In early 2003, with the invasion of Iraq looming and Tehran’s nuclear program exposed by the opposition People’s Mojahedin of Iran (PMOI/MEK), Khamenei made a do-or-die decision to catapult the hard-line Islamic Revolutionary Guards Corps (IRGC) into the political foreground.  His strategy was simple: There was a window of opportunity and no time to fool around with charm campaigns. Khamenei has since methodically built a stronghold, placing top IRGC brass in key political and security positions.

The post-election protests and carnage in Iran’s streets suggest that Ahmadinejad has been using a similar tact. Since the early days of the Iranian revolution, Ahmadinejad maintained an intimate connection with his “Ansar” paramilitary brothers and the IRGC. In the 1990s, he was among the leaders of plain-clothed suppressive agents called “Ansar-e Hezbollah” which are part of government’s unofficial suppressive machine. These plain-clothes agents have been key implementers of regime’s post-election oppressive strategy. In 2005, Ahmadinejad’s presidency coincided with irreversible changes within the clerical establishment where prison interrogators and commanders of terrorist units began to occupy sensitive government posts.

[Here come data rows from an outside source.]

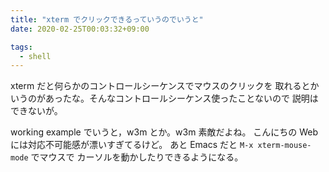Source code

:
 ```yaml
---
title: "xterm でクリックできるっていうのでいうと"
date: 2020-02-25T00:03:32+09:00

tags:
  - shell
---
```


xterm だと何らかのコントロールシーケンスでマウスのクリックを
取れるとかいうのがあったな。そんなコントロールシーケンス使ったことないので
説明はできないが。

working example でいうと，w3m とか。w3m 素敵だよね。
こんにちの Web には対応不可能感が漂いすぎてるけど。
あと Emacs だと `M-x xterm-mouse-mode` でマウスで
カーソルを動かしたりできるようになる。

With the IRGC now fully immersed in the militarized theocracy, the regime’s power base has significantly and irrevocably narrowed. Ahmadinejad is now expected to double speed Iran’s efforts towards obtaining a nuclear bomb.

The Iranian regime prefers very much that the West becomes preoccupied with the absurdity of the election process, not minding that western nations fret ad nauseam about the winners and losers. Ambiguous or ambivalent U.S. responses to similarly fabricated elections have historically emboldened Iran and undermined people’s efforts for democracy and freedom.  

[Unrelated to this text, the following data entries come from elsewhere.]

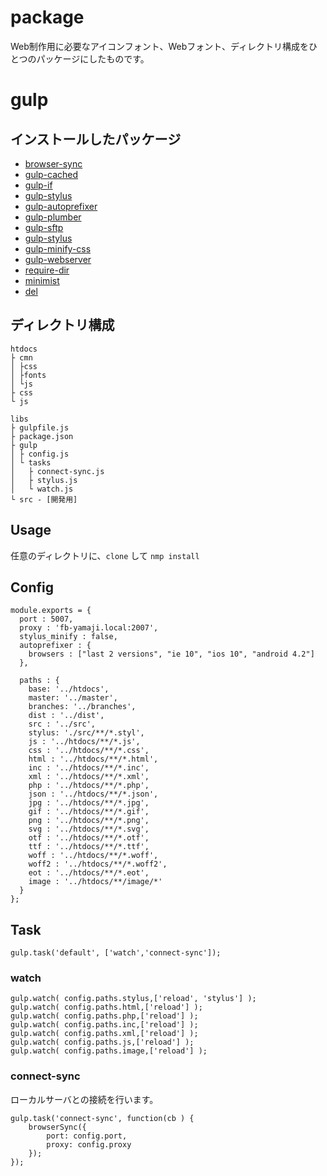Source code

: # package
Web制作用に必要なアイコンフォント、Webフォント、ディレクトリ構成をひとつのパッケージにしたものです。

# gulp
## インストールしたパッケージ
- [browser-sync](https://www.npmjs.com/package/browser-sync "browser-sync")
- [gulp-cached](https://www.npmjs.com/package/gulp-cached "gulp-cached")
- [gulp-if](https://www.npmjs.com/package/gulp-if "gulp-if")
- [gulp-stylus](https://www.npmjs.com/package/gulp-stylus "gulp-stylus")
- [gulp-autoprefixer](https://www.npmjs.com/package/gulp-autoprefixer "gulp-autoprefixer")
- [gulp-plumber](https://www.npmjs.com/package/gulp-plumber "gulp-plumber")
- [gulp-sftp](https://www.npmjs.com/package/gulp-sftp "gulp-sftp")
- [gulp-stylus](https://www.npmjs.com/package/gulp-stylus "gulp-stylus")
- [gulp-minify-css](https://www.npmjs.com/package/gulp-minify-css "gulp-minify-css")
- [gulp-webserver](https://www.npmjs.com/package/gulp-webserver "gulp-webserver")
- [require-dir](https://www.npmjs.com/package/require-dir "require-dir")
- [minimist](https://www.npmjs.com/package/minimist "minimist")
- [del](https://www.npmjs.com/package/del "del")

## ディレクトリ構成
```
htdocs
├ cmn
│ ├css
│ ├fonts
│ └js
├ css
└ js

libs
├ gulpfile.js
├ package.json
├ gulp
│ ├ config.js
│ └ tasks
│   ├ connect-sync.js
│   ├ stylus.js
│   └ watch.js
└ src - [開発用]
```

## Usage
任意のディレクトリに、`clone` して `nmp install`

## Config
```
module.exports = {
  port : 5007,
  proxy : 'fb-yamaji.local:2007',
  stylus_minify : false,
  autoprefixer : {
    browsers : ["last 2 versions", "ie 10", "ios 10", "android 4.2"]
  },

  paths : {
    base: '../htdocs',
    master: '../master',
    branches: '../branches',
    dist : '../dist',
    src : '../src',
    stylus: './src/**/*.styl',
    js : '../htdocs/**/*.js',
    css : '../htdocs/**/*.css',
    html : '../htdocs/**/*.html',
    inc : '../htdocs/**/*.inc',
    xml : '../htdocs/**/*.xml',
    php : '../htdocs/**/*.php',
    json : '../htdocs/**/*.json',
    jpg : '../htdocs/**/*.jpg',
    gif : '../htdocs/**/*.gif',
    png : '../htdocs/**/*.png',
    svg : '../htdocs/**/*.svg',
    otf : '../htdocs/**/*.otf',
    ttf : '../htdocs/**/*.ttf',
    woff : '../htdocs/**/*.woff',
    woff2 : '../htdocs/**/*.woff2',
    eot : '../htdocs/**/*.eot',
    image : '../htdocs/**/image/*'
  }
};
```

## Task
```
gulp.task('default', ['watch','connect-sync']);
```

### watch
```
gulp.watch( config.paths.stylus,['reload', 'stylus'] );
gulp.watch( config.paths.html,['reload'] );
gulp.watch( config.paths.php,['reload'] );
gulp.watch( config.paths.inc,['reload'] );
gulp.watch( config.paths.xml,['reload'] );
gulp.watch( config.paths.js,['reload'] );
gulp.watch( config.paths.image,['reload'] );
```
### connect-sync
ローカルサーバとの接続を行います。
```
gulp.task('connect-sync', function(cb ) {
	browserSync({
		port: config.port,
		proxy: config.proxy
	});
});
```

Washington should realize that awaiting the outcome of the elections since January in order to formulate its Iran policy was a major mistake. As a result, Tehran has bought six precious months, during which time it installed an additional one thousand centrifuge machines in Natanz uranium enrichment facility and produced an additional 300 kg of low enriched uranium (LEU), bringing the total to 1,339 kg of LEU hexafluoride. Tehran has now accumulated enough LEU to be able to enrich enough weapon-grade uranium for one nuclear weapon.

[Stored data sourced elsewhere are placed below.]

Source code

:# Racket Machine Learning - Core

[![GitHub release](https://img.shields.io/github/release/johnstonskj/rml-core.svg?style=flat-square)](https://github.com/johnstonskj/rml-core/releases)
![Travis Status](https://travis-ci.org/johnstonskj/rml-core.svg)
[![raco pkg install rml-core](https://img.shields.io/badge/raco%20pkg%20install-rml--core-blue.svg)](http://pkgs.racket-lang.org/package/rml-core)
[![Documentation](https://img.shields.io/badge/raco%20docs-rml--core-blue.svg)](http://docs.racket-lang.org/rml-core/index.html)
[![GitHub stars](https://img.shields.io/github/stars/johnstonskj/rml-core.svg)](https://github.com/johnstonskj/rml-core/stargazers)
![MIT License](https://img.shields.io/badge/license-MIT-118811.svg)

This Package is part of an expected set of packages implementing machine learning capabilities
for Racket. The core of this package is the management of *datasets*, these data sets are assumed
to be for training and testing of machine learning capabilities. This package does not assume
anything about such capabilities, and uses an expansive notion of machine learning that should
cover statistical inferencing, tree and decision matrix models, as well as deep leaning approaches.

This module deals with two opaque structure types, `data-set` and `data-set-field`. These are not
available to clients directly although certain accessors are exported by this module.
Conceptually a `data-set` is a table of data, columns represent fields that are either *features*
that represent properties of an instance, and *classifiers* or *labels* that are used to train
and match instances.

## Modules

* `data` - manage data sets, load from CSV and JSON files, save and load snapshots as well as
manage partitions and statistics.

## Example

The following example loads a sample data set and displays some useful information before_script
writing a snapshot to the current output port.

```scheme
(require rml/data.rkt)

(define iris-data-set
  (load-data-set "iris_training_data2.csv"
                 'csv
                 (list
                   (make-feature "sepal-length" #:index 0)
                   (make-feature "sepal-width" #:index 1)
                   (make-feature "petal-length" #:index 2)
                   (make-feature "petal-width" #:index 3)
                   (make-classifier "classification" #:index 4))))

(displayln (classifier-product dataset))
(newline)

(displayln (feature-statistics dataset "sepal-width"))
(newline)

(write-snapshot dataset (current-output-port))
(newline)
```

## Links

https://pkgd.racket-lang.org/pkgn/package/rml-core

In finalizing his much anticipated Iran policy, President Obama should take note of the fact that with the election and the ongoing uprising, the regime has emerged substantially weaker and more vulnerable domestically. Policy makers should note that Iranian regime is a lost cause and the only alternative to the regime lies with the people and their organized opposition which has never been "blind." President Obama should pursue comprehensive sanctions which include arms, oil, economic, and diplomatic sanctions against Tehran, while at the same time reaches out to the Iranian youth and removes restrictions against all Iranian opposition groups.